Er war eine Erscheinung. Das Zooteam ist traurig, den ältesten Zoobewohner verloren zu haben. 1966 kam Truthahngeier Ötti im Alter von vermutlich zwei bis drei Jahren aus Kuba in den Zoo Rostock. Am 7. Juli verstarb der hochbetagte Liebling der Tierpfleger im Alter von schätzungsweise 58 Jahren. Damit ist der Greifvogel mit dem markanten roten Faltenkopf fast dreimal so alt geworden, wie es in freier Natur üblich ist. Dort beträgt die Lebensdauer in der Regel maximal 20 Jahre.
„Viele wissenschaftliche Untersuchungen wie auch eine gerade veröffentlichte Studie zu Raubtieren belegen, dass Zootiere im Durchschnitt nicht nur deutlich länger leben, sondern auch erfolgreicher bei der Aufzucht von Jungtieren sind“, betonte Zoodirektorin Antje Angeli.
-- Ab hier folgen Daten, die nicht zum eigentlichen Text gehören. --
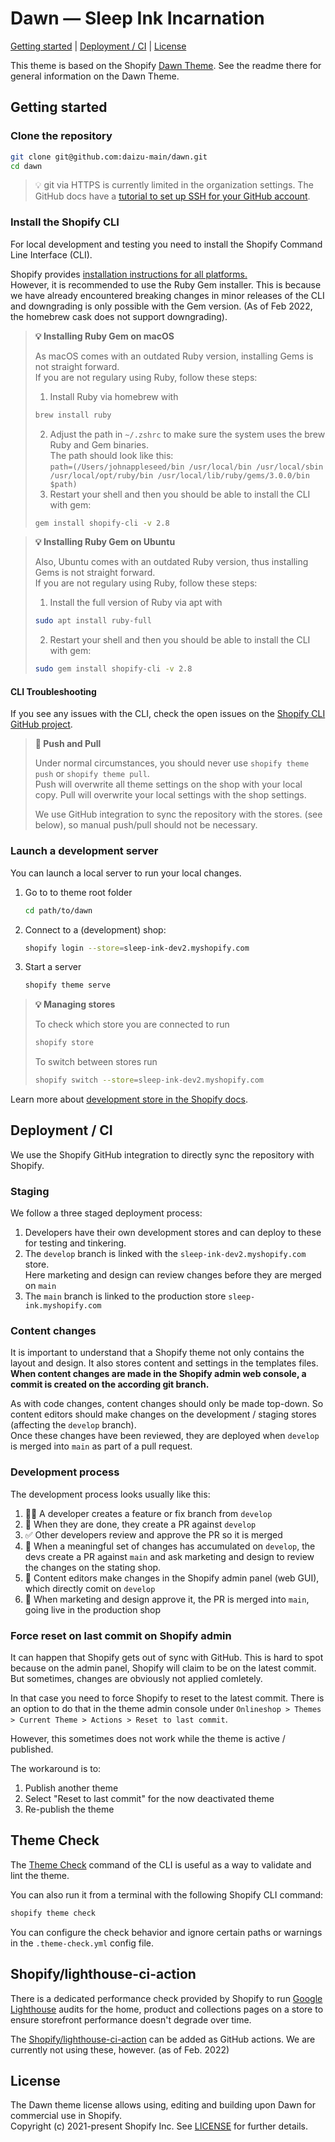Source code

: # Dawn — Sleep Ink Incarnation

[Getting started](#getting-started) |
[Deployment / CI](#deployment--ci) |
[License](#license)

This theme is based on the Shopify [Dawn Theme](https://github.com/Shopify/dawn).
See the readme there for general information on the Dawn Theme.

## Getting started

### Clone the repository

```sh
git clone git@github.com:daizu-main/dawn.git
cd dawn
```

> 💡 git via HTTPS is currently limited in the organization settings.
> The GitHub docs have a [tutorial to set up SSH for your GitHub account](https://docs.github.com/en/authentication/connecting-to-github-with-ssh/generating-a-new-ssh-key-and-adding-it-to-the-ssh-agent).

### Install the Shopify CLI

For local development and testing you need to install the Shopify Command Line Interface (CLI).

Shopify provides [installation instructions for all platforms.](https://shopify.dev/themes/tools/cli/installation)  
However, it is recommended to use the Ruby Gem installer. This is because we have already encountered breaking changes in minor releases of the CLI and downgrading is only possible with the Gem version. (As of Feb 2022, the homebrew cask does not support downgrading).

> **💡 Installing Ruby Gem on macOS**
>
> As macOS comes with an outdated Ruby version, installing Gems is not straight forward.  
> If you are not regulary using Ruby, follow these steps:
>
> 1. Install Ruby via homebrew with
>
> ```sh
> brew install ruby
> ```
>
> 2. Adjust the path in `~/.zshrc` to make sure the system uses the brew Ruby and Gem binaries.  
>    The path should look like this:  
>    `path=(/Users/johnappleseed/bin /usr/local/bin /usr/local/sbin /usr/local/opt/ruby/bin /usr/local/lib/ruby/gems/3.0.0/bin $path)`
> 3. Restart your shell and then you should be able to install the CLI with gem:
>
> ```sh
> gem install shopify-cli -v 2.8
> ```

> **💡 Installing Ruby Gem on Ubuntu**
>
> Also, Ubuntu comes with an outdated Ruby version, thus installing Gems is not straight forward.  
> If you are not regulary using Ruby, follow these steps:
>
> 1. Install the full version of Ruby via apt with
>
> ```sh
> sudo apt install ruby-full
> ```
>
> 2. Restart your shell and then you should be able to install the CLI with gem:
>
> ```sh
> sudo gem install shopify-cli -v 2.8
> ```

#### CLI Troubleshooting

If you see any issues with the CLI, check the open issues on the [Shopify CLI GitHub project](https://github.com/Shopify/shopify-cli).

> **🚨 Push and Pull**
>
> Under normal circumstances, you should never use `shopify theme push` or `shopify theme pull`.  
> Push will overwrite all theme settings on the shop with your local copy.
> Pull will overwrite your local settings with the shop settings.
>
> We use GitHub integration to sync the repository with the stores. (see below), so manual push/pull should not be necessary.

### Launch a development server

You can launch a local server to run your local changes.

1. Go to to theme root folder
   ```sh
   cd path/to/dawn
   ```
2. Connect to a (development) shop:
   ```sh
   shopify login --store=sleep-ink-dev2.myshopify.com
   ```
3. Start a server
   ```sh
   shopify theme serve
   ```

> **💡 Managing stores**
>
> To check which store you are connected to run
>
> ```sh
> shopify store
> ```
>
> To switch between stores run
>
> ```sh
> shopify switch --store=sleep-ink-dev2.myshopify.com
> ```

Learn more about [development store in the Shopify docs](https://shopify.dev/themes/tools/development-stores).

## Deployment / CI

We use the Shopify GitHub integration to directly sync the repository with Shopify.

### Staging

We follow a three staged deployment process:

1. Developers have their own development stores and can deploy to these for testing and tinkering.
2. The `develop` branch is linked with the `sleep-ink-dev2.myshopify.com` store.  
   Here marketing and design can review changes before they are merged on `main`
3. The `main` branch is linked to the production store `sleep-ink.myshopify.com`

### Content changes

It is important to understand that a Shopify theme not only contains the layout and design. It also stores content and settings in the templates files.  
**When content changes are made in the Shopify admin web console, a commit is created on the according git branch.**

As with code changes, content changes should only be made top-down. So content editors should make changes on the development / staging stores (affecting the `develop` branch).  
Once these changes have been reviewed, they are deployed when `develop` is merged into `main` as part of a pull request.

### Development process

The development process looks usually like this:

1. 👩‍💻 A developer creates a feature or fix branch from `develop`
2. 👀 When they are done, they create a PR against `develop`
3. ✅ Other developers review and approve the PR so it is merged
4. 👀 When a meaningful set of changes has accumulated on `develop`,
   the devs create a PR against `main` and ask marketing and design to
   review the changes on the stating shop.
5. 📝 Content editors make changes in the Shopify admin panel (web GUI),
   which directly comit on `develop`
6. 🚀 When marketing and design approve it, the PR is merged into `main`,
   going live in the production shop

### Force reset on last commit on Shopify admin

It can happen that Shopify gets out of sync with GitHub.
This is hard to spot because on the admin panel, Shopify will claim to be on the latest commit. But sometimes, changes are obviously not applied comletely.

In that case you need to force Shopify to reset to the latest commit.
There is an option to do that in the theme admin console under `Onlineshop > Themes > Current Theme > Actions > Reset to last commit`.

However, this sometimes does not work while the theme is active / published.

The workaround is to:

1. Publish another theme
2. Select "Reset to last commit" for the now deactivated theme
3. Re-publish the theme

## Theme Check

The [Theme Check](https://github.com/shopify/theme-check) command of the CLI is useful as a way to validate and lint the theme.

You can also run it from a terminal with the following Shopify CLI command:

```bash
shopify theme check
```

You can configure the check behavior and ignore certain paths or warnings in the `.theme-check.yml` config file.

## Shopify/lighthouse-ci-action

There is a dedicated performance check provided by Shopify to run [Google Lighthouse](https://developers.google.com/web/tools/lighthouse) audits for the home, product and collections pages on a store to ensure storefront performance doesn't degrade over time.

The [Shopify/lighthouse-ci-action](https://github.com/Shopify/lighthouse-ci-action) can be added as GitHub actions.
We are currently not using these, however. (as of Feb. 2022)

## License

The Dawn theme license allows using, editing and building upon Dawn for commercial use in Shopify.  
Copyright (c) 2021-present Shopify Inc. See [LICENSE](/LICENSE.md) for further details.
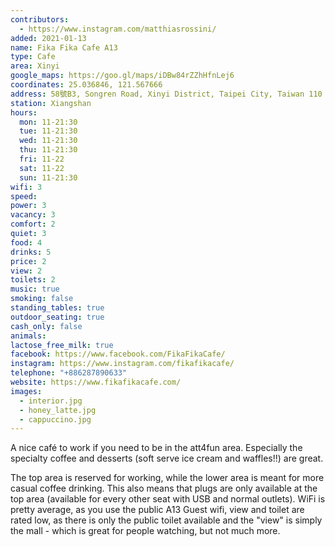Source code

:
 ```yaml
---
contributors:
  - https://www.instagram.com/matthiasrossini/
added: 2021-01-13
name: Fika Fika Cafe A13
type: Cafe
area: Xinyi
google_maps: https://goo.gl/maps/iDBw84rZZhHfnLej6
coordinates: 25.036846, 121.567666
address: 58號B3, Songren Road, Xinyi District, Taipei City, Taiwan 110
station: Xiangshan
hours:
  mon: 11-21:30
  tue: 11-21:30
  wed: 11-21:30
  thu: 11-21:30
  fri: 11-22
  sat: 11-22
  sun: 11-21:30
wifi: 3
speed: 
power: 3
vacancy: 3
comfort: 2
quiet: 3
food: 4
drinks: 5
price: 2
view: 2
toilets: 2
music: true
smoking: false
standing_tables: true
outdoor_seating: true
cash_only: false
animals: 
lactose_free_milk: true
facebook: https://www.facebook.com/FikaFikaCafe/
instagram: https://www.instagram.com/fikafikacafe/
telephone: "+886287890633"
website: https://www.fikafikacafe.com/
images:
  - interior.jpg
  - honey_latte.jpg
  - cappuccino.jpg
---
```


A nice café to work if you need to be in the att4fun area. Especially the specialty coffee and desserts (soft serve ice cream and waffles!!) are great.

The top area is reserved for working, while the lower area is meant for more casual coffee drinking. This also means that plugs are only available at the top area (available for every other seat with USB and normal outlets). WiFi is pretty average, as you use the public A13 Guest wifi, view and toilet are rated low, as there is only the public toilet available and the "view" is simply the mall - which is great for people watching, but not much more.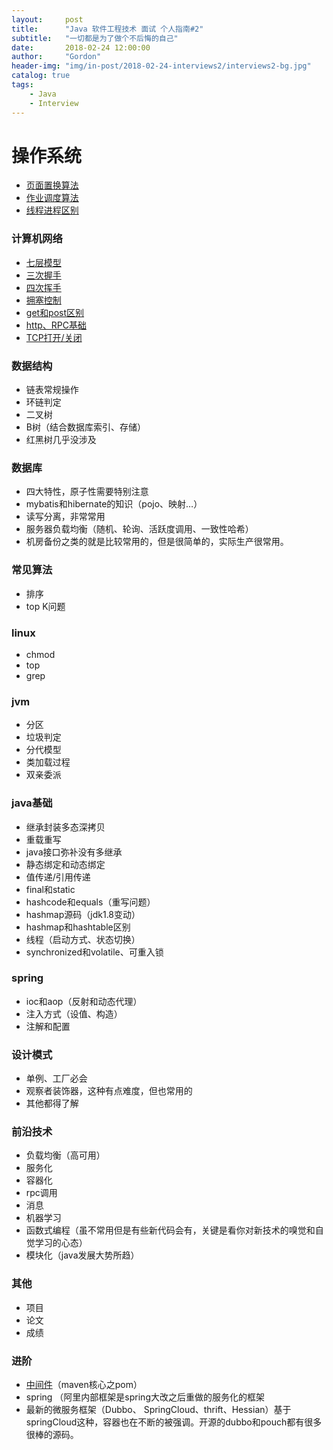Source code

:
 ```yaml
---
layout:     post
title:      "Java 软件工程技术 面试 个人指南#2"
subtitle:   "一切都是为了做个不后悔的自己"
date:       2018-02-24 12:00:00
author:     "Gordon"
header-img: "img/in-post/2018-02-24-interviews2/interviews2-bg.jpg"
catalog: true
tags:
    - Java
    - Interview
---
```


# 操作系统
* [页面置换算法](http://blog.csdn.net/u011080472/article/details/51206332)
* [作业调度算法](http://c.biancheng.net/cpp/html/2595.html)
* [线程进程区别](http://blog.csdn.net/yanxiaolx/article/details/51763372)

### 计算机网络
* [七层模型](https://www.cnblogs.com/lemo-/p/6391095.html)
* [三次握手](https://www.zhihu.com/question/24853633)
* [四次挥手](https://www.zhihu.com/question/24853633)
* [拥塞控制](https://www.cnblogs.com/losbyday/p/5847041.html)
* [get和post区别](https://www.cnblogs.com/longm/p/7205318.html?utm_source=itdadao&utm_medium=referral)
* [http、RPC基础](http://blog.csdn.net/xlgen157387/article/details/53543009)
* [TCP打开/关闭](http://blog.csdn.net/wdscq1234/article/details/52422657)


### 数据结构
* 链表常规操作
* 环链判定
* 二叉树
* B树（结合数据库索引、存储）
* 红黑树几乎没涉及

### 数据库
* 四大特性，原子性需要特别注意
* mybatis和hibernate的知识（pojo、映射…）
* 读写分离，非常常用
* 服务器负载均衡（随机、轮询、活跃度调用、一致性哈希）
* 机房备份之类的就是比较常用的，但是很简单的，实际生产很常用。

### 常见算法
* 排序
* top K问题

### linux
* chmod
* top 
* grep

### jvm
* 分区
* 垃圾判定
* 分代模型
* 类加载过程
* 双亲委派

### java基础
* 继承封装多态深拷贝
* 重载重写
* java接口弥补没有多继承
* 静态绑定和动态绑定
* 值传递/引用传递
* final和static
* hashcode和equals（重写问题）
* hashmap源码（jdk1.8变动）
* hashmap和hashtable区别
* 线程（启动方式、状态切换）
* synchronized和volatile、可重入锁

### spring
* ioc和aop（反射和动态代理）
* 注入方式（设值、构造）
* 注解和配置

### 设计模式
* 单例、工厂必会
* 观察者装饰器，这种有点难度，但也常用的
* 其他都得了解

### 前沿技术
* 负载均衡（高可用）
* 服务化
* 容器化
* rpc调用
* 消息
* 机器学习
* 函数式编程（虽不常用但是有些新代码会有，关键是看你对新技术的嗅觉和自觉学习的心态）
* 模块化（java发展大势所趋）

### 其他
* 项目
* 论文
* 成绩

### 进阶
* [中间件](http://blog.csdn.net/erlian1992/article/details/53906210)（maven核心之pom）
* spring （阿里内部框架是spring大改之后重做的服务化的框架
* 最新的微服务框架（Dubbo、 SpringCloud、thrift、Hessian）基于springCloud这种，容器也在不断的被强调。开源的dubbo和pouch都有很多很棒的源码。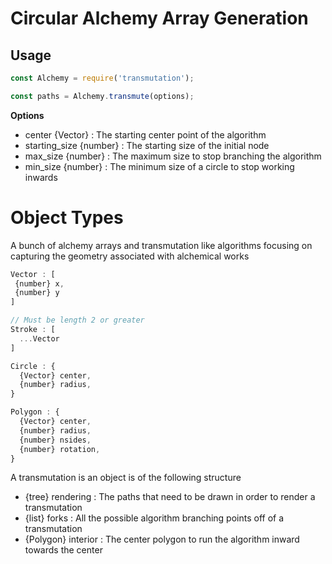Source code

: # Circular Alchemy Array Generation

## Usage

```js
const Alchemy = require('transmutation');

const paths = Alchemy.transmute(options);
```

**Options**
+ center {Vector} : The starting center point of the algorithm
+ starting\_size {number} : The starting size of the initial node
+ max\_size {number} : The maximum size to stop branching the algorithm
+ min\_size {number} : The minimum size of a circle to stop working inwards


# Object Types

A bunch of alchemy arrays and transmutation like algorithms focusing on capturing the geometry associated with alchemical works

```js
Vector : [
 {number} x,
 {number} y
]

// Must be length 2 or greater
Stroke : [
  ...Vector
]

Circle : {
  {Vector} center,
  {number} radius,
}

Polygon : {
  {Vector} center,
  {number} radius,
  {number} nsides,
  {number} rotation,
}
```

A transmutation is an object is of the following structure

+ {tree<Stroke>} rendering : The paths that need to be drawn in order to render a transmutation
+ {list<Polygon>}  forks    : All the possible algorithm branching points off of a transmutation
+ {Polygon}       interior  : The center polygon to run the algorithm inward towards the center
Aasfresser mit exzellentem Geruchssinn

„Unser Truthahngeier Ötti war eine kleine Persönlichkeit und sehr beliebt“, betonte Kurator Dr. Jens Bohn. „Zunächst hat er in einer Voliere mit zwei Lappengeiern zusammengelebt. 2005 zogen zwei weitere Truthahngeier in den Zoo Rostock ein, mit denen sich Einzelgänger Ötti aber nicht vertrug. Seitdem war er in seiner Eckvoliere am Vogelhaus anzutreffen. Ötti war zutraulich wie eine Handaufzucht, immer gut drauf und absolut pflegeleicht. Hin und wieder gab es kleine Aufmerksamkeiten von den Pflegern, wobei Ötti insbesondere Weintrauben, gekochte Eier sowie Eisbomben mit Kükenbeinen bevorzugte.
Charakteristisch für diesen fast vollständig schwarz gefiederten Geier und Aasfresser (Cathartes aura) mit exzellentem Geruchssinn sind die langen, breiten Flügel, der lange gerundete Schwanz, die im Flug weit gespreizten Handschwingen und der kleine, unbefiederte rote Kopf. Die Flügelspannweite kann eine Länge bis zu zwei Meter erreichen. Ihr Verbreitungsgebiet ist recht groß und reicht von Süd-, Mittel- und Nordamerika bis zu den Falklandinseln und der Südgrenze Kanadas. Die Art gilt als nicht gefährdet und ist relativ zahlreich vertreten. Im Zoo Rostock ist auch weiterhin ein Truthahngeierpärchen zu sehen.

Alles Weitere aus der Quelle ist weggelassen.